▶ _Problem to work on_
Find every line below where the word "margin" occurs. Then say how many there are, giving only the number.

[Collected data]

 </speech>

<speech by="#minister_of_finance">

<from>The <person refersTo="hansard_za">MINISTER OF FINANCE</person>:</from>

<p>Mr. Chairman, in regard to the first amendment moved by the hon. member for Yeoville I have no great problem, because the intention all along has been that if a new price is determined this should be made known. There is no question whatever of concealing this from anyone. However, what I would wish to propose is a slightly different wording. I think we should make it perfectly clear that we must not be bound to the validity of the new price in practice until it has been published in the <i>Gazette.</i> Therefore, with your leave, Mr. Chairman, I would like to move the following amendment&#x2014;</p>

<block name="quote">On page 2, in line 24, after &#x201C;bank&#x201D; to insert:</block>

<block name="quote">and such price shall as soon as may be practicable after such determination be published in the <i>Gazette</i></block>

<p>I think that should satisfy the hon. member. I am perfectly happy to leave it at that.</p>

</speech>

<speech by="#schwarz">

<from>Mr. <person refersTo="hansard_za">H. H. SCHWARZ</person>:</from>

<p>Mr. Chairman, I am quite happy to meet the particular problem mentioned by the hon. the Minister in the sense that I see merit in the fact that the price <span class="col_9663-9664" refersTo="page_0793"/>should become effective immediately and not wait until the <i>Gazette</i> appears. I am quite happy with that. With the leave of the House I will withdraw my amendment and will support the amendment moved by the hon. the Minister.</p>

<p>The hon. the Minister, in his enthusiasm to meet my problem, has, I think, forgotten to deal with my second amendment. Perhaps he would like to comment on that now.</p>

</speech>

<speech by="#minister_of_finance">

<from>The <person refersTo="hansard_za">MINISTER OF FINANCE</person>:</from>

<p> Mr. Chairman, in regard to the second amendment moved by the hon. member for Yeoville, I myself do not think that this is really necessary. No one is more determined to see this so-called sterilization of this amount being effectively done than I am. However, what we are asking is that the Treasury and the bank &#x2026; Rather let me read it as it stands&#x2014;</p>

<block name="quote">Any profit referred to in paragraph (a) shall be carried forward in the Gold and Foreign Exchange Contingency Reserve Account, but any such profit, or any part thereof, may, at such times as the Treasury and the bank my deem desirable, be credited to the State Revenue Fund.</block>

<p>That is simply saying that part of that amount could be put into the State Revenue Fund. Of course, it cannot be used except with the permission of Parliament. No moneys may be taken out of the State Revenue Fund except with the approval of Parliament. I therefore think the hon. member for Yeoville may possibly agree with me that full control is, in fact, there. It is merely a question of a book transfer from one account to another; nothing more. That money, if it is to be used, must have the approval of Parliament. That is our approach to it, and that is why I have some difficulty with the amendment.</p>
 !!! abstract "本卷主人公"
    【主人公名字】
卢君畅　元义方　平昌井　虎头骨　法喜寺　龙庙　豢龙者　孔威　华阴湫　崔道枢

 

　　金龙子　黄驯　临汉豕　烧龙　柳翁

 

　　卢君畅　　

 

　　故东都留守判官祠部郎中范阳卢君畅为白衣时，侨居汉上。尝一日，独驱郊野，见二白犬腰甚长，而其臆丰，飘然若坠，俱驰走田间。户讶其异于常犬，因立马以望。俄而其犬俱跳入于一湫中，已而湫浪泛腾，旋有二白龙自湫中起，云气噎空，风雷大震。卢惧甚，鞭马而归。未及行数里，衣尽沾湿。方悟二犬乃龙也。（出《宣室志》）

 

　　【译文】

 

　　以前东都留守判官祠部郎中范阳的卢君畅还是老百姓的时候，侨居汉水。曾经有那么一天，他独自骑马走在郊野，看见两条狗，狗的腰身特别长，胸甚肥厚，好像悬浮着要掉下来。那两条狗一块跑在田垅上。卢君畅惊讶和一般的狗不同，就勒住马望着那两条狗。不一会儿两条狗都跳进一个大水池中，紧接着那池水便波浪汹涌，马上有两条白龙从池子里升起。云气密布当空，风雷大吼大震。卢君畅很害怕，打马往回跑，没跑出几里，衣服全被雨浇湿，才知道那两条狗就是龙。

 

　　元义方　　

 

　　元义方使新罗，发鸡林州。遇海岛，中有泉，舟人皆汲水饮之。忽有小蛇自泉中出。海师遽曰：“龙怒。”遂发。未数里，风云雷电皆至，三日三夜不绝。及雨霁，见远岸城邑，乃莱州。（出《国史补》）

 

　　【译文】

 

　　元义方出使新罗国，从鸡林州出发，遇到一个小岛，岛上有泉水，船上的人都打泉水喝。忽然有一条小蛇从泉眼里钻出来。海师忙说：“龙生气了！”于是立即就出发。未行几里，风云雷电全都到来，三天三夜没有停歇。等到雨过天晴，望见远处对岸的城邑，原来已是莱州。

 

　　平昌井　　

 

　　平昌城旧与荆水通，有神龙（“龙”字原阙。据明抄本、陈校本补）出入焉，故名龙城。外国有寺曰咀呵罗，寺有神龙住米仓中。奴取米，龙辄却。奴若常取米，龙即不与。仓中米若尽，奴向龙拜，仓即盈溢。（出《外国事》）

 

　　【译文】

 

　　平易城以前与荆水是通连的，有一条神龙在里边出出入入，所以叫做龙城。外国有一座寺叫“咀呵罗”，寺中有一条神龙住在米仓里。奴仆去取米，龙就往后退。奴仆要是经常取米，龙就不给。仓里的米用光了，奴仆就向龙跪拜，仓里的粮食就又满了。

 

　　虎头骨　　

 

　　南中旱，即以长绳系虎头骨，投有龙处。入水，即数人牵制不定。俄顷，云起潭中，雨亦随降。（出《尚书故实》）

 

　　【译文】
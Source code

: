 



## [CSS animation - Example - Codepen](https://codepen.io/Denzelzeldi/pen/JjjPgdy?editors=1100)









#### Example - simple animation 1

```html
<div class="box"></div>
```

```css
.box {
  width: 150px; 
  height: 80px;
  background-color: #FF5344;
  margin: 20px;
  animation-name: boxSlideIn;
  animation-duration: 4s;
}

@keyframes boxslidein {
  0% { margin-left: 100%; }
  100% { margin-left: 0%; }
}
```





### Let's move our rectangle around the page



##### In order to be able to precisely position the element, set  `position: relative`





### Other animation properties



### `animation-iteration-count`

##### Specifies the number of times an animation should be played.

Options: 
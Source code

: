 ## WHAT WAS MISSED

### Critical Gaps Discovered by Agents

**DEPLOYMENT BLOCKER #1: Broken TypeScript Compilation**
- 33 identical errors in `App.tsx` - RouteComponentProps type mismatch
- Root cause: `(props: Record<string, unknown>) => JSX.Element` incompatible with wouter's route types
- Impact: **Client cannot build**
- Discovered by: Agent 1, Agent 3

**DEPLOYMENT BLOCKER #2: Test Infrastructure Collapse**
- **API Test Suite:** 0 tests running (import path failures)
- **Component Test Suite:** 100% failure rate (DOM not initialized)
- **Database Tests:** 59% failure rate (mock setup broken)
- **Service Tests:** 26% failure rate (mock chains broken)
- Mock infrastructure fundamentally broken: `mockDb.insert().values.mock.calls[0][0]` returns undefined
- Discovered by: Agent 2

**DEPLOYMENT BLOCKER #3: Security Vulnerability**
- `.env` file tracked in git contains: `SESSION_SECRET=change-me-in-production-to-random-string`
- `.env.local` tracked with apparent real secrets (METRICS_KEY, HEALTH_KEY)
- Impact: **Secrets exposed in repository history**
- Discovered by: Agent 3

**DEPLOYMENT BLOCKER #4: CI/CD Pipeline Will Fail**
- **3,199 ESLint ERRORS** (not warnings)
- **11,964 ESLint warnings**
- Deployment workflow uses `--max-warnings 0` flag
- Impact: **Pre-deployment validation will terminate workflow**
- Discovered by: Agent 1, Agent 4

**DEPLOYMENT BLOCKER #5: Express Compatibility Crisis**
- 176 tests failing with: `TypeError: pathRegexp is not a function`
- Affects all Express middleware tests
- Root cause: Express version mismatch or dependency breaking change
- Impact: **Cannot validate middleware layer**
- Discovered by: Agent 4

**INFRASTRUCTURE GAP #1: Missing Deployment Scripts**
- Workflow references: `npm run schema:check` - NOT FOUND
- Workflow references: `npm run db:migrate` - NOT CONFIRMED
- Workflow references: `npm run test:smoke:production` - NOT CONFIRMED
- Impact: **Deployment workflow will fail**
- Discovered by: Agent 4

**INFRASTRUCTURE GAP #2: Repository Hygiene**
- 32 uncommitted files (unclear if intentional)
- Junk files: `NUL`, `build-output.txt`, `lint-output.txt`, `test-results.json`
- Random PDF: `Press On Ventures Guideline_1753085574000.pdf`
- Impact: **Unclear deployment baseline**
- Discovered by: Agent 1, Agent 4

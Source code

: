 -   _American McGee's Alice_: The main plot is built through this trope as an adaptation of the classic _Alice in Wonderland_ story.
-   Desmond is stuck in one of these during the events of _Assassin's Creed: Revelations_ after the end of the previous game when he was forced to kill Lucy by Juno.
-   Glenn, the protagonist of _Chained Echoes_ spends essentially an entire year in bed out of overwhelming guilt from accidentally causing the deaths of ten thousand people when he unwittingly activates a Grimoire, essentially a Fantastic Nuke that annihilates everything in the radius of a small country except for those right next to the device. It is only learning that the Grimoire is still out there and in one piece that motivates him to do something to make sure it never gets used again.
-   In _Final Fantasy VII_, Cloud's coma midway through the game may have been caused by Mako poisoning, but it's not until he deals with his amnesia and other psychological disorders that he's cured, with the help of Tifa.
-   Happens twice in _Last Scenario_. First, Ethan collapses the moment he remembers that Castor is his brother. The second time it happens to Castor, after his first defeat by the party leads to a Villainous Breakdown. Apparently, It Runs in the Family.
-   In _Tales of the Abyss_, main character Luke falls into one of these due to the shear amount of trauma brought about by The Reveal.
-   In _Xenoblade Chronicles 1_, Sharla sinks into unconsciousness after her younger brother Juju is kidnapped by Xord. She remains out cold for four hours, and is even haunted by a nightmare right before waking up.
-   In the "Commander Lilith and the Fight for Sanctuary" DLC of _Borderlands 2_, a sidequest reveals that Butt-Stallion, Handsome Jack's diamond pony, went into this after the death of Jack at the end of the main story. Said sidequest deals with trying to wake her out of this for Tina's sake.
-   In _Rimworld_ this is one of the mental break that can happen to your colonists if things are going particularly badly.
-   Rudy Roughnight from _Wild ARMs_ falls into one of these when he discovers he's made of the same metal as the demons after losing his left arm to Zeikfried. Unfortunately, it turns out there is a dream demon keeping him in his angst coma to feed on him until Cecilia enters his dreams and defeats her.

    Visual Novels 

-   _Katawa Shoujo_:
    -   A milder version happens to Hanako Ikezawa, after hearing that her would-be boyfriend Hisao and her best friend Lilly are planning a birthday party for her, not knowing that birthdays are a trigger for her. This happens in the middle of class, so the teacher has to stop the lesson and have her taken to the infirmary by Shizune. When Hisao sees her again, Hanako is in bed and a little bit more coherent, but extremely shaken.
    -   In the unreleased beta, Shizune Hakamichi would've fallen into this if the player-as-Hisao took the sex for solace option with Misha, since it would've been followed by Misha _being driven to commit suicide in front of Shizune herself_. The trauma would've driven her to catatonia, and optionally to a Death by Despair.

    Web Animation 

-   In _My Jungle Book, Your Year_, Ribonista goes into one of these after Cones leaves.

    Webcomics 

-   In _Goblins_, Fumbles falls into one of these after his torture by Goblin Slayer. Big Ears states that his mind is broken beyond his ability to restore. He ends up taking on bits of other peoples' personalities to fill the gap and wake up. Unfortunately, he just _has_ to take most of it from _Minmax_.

▶ _The answer_
3